Middle Progenitor Kim Yu-sin: Kim Yu-sin was the great-grandson of Guhyeong of Geumgwan Gaya, the last king of Geumgwan Gaya. As a brilliant general (Korean:명장), he achieved the great task of unifying the Three Kingdoms of Korea alongside King Muyeol of Silla. He married Lady Jiso (King Muyeol's daughter), reached the highest official rank of Taedaegakgan (Korean:태대각간], and was posthumously honored as King Heungmu (Korean:흥무대왕), becoming the middle progenitor of the Gimhae Kim clan. In addition, the Gimhae Kim clan stele in Jinju is a historical structure built to protect commemorative steles associated with members of the Gimhae Kim clan.
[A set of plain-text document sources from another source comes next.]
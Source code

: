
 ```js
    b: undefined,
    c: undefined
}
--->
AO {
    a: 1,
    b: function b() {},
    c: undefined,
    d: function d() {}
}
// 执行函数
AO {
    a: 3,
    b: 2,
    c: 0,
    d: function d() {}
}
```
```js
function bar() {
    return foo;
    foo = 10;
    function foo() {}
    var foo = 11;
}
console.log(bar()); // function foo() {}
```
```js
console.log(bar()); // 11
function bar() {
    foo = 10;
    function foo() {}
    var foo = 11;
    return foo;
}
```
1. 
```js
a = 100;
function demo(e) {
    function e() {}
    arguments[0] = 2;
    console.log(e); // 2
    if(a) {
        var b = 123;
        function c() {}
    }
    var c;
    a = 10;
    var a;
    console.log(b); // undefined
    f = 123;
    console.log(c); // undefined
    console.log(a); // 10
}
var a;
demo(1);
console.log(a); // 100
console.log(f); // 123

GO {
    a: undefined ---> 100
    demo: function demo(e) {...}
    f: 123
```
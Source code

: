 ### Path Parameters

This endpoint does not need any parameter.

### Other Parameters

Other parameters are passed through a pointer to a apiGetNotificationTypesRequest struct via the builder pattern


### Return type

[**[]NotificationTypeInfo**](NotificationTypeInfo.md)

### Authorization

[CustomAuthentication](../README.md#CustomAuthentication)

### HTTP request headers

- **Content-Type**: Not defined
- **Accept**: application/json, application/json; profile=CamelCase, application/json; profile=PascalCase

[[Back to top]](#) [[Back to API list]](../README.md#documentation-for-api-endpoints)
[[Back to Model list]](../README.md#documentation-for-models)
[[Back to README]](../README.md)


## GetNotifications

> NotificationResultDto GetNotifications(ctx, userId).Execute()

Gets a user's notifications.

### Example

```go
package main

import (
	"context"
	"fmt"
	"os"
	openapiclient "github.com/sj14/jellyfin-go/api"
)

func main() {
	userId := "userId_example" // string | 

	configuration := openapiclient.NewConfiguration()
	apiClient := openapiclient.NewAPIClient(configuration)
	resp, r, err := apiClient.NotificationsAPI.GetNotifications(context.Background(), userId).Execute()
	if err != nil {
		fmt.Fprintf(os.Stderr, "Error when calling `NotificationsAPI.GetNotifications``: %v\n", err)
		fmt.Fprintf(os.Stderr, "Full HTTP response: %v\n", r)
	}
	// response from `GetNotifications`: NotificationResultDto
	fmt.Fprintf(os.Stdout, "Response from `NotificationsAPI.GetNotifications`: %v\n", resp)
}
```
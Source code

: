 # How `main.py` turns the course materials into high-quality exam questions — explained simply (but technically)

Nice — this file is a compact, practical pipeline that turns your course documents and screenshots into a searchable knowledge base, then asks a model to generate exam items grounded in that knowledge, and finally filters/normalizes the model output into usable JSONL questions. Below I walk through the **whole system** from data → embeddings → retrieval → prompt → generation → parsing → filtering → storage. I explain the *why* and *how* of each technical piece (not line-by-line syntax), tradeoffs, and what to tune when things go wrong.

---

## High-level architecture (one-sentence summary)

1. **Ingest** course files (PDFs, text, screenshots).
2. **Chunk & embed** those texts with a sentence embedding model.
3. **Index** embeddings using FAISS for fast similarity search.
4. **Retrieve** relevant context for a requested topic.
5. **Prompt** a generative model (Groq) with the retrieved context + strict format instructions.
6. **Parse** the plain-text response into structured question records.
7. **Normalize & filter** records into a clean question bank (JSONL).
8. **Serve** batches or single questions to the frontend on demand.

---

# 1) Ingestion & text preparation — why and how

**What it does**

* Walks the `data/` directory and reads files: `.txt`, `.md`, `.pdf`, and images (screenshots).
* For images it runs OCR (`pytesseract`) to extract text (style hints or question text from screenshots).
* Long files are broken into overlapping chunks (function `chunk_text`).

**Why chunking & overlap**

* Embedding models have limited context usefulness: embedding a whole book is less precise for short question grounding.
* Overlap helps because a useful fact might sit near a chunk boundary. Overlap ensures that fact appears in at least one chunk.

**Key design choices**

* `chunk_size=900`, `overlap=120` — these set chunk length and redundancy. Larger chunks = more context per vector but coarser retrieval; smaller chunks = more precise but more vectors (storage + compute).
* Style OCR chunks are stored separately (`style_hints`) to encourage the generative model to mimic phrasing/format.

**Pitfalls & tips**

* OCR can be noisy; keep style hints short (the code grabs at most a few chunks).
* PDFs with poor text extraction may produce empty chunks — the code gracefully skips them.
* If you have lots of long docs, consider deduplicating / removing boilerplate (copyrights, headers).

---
=== Silla Dynasty, Rise and Fall ===
Through intermarriage with the Silla royal family, the clan was treated exceptionally well as aristocrats and flourished. However, when King Hyegong of Silla was assassinated, and the Muyeol royal line ended, the clan was alienated by other aristocrats and even demoted to Yukdupum (Head Rank Six of the Jingol, Silla's aristocratic ranking).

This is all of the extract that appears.